Tongala

Tongala is a rural township in northern Victoria, 23 km south-east of Echuca. It is in an area with irrigation for stock and domestic purposes, and has a substantial output of dairy products.

Tongala is named after a pastoral run taken up by Edward Curr in 1841. It is thought that the name is derived from an Aboriginal word describing a part of the Murray River.

When first used for pastoral purposes the Tongala area was covered with light timber and open grasslands. In the 1870s farm selections were begun, and by 1874 most of the Tongala district had been selected. A school was opened in 1875 at Tongala East. Dry-farming crops were the chief output until a channel was constructed to convey water from the Campaspe River, 20 km west of Tongala in 1885. Irrigation waters were also supplied from the Goulburn River (1885) and the Goulburn Weir (1891).
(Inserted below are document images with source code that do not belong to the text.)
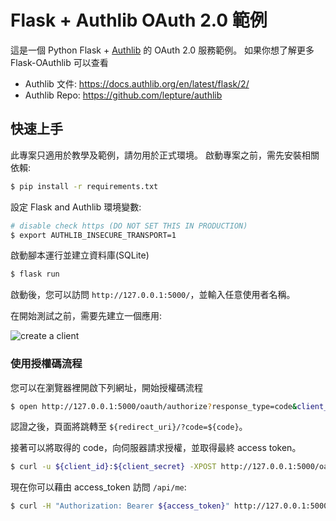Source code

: # Flask + Authlib OAuth 2.0 範例

這是一個 Python Flask + [Authlib](https://authlib.org/) 的 OAuth 2.0 服務範例。
如果你想了解更多 Flask-OAuthlib 可以查看

- Authlib 文件: <https://docs.authlib.org/en/latest/flask/2/>
- Authlib Repo: <https://github.com/lepture/authlib>


## 快速上手

此專案只適用於教學及範例，請勿用於正式環境。
啟動專案之前，需先安裝相關依賴: 

```bash
$ pip install -r requirements.txt
```

設定 Flask and Authlib 環境變數:

```bash
# disable check https (DO NOT SET THIS IN PRODUCTION)
$ export AUTHLIB_INSECURE_TRANSPORT=1
```

啟動腳本運行並建立資料庫(SQLite)

```bash
$ flask run
```

啟動後，您可以訪問 `http://127.0.0.1:5000/`，並輸入任意使用者名稱。

在開始測試之前，需要先建立一個應用:

![create a client](https://user-images.githubusercontent.com/290496/38811988-081814d4-41c6-11e8-88e1-cb6c25a6f82e.png)


### 使用授權碼流程

您可以在瀏覽器裡開啟下列網址，開始授權碼流程
```bash
$ open http://127.0.0.1:5000/oauth/authorize?response_type=code&client_id=${client_id}&scope=profile buy buy_history
```

認證之後，頁面將跳轉至 `${redirect_uri}/?code=${code}`。

接著可以將取得的 code，向伺服器請求授權，並取得最終 access token。

```bash
$ curl -u ${client_id}:${client_secret} -XPOST http://127.0.0.1:5000/oauth/token -F grant_type=authorization_code -F scope=profile buy buy_history -F code=${code}
```

現在你可以藉由 access_token 訪問 `/api/me`:

```bash
$ curl -H "Authorization: Bearer ${access_token}" http://127.0.0.1:5000/api/me
```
A railway was opened through Tongala, from Tatura to Echuca, in 1887.

In 1893 Tongala and district was severed from Echuca Shire to become Deakin Shire, with Tongala as the administrative centre. The embryo township had a hotel, general store and a blacksmith's shop in the vicinity of the railway station, a school (Tongala East) and three churches. Ten years later the township had not grown much more, as described in the Australian handbook, 1903:

In 1911 the Tongala Estate was opened up for closer settlement. A local waterworks trust was formed in 1914 for town water, and a new school (in place of the one at Tongala East) was opened in 1916. Crops and dairying were tried, but dairying based on irrigated lucerne did best. Orchards were planted mainly at Tongala East.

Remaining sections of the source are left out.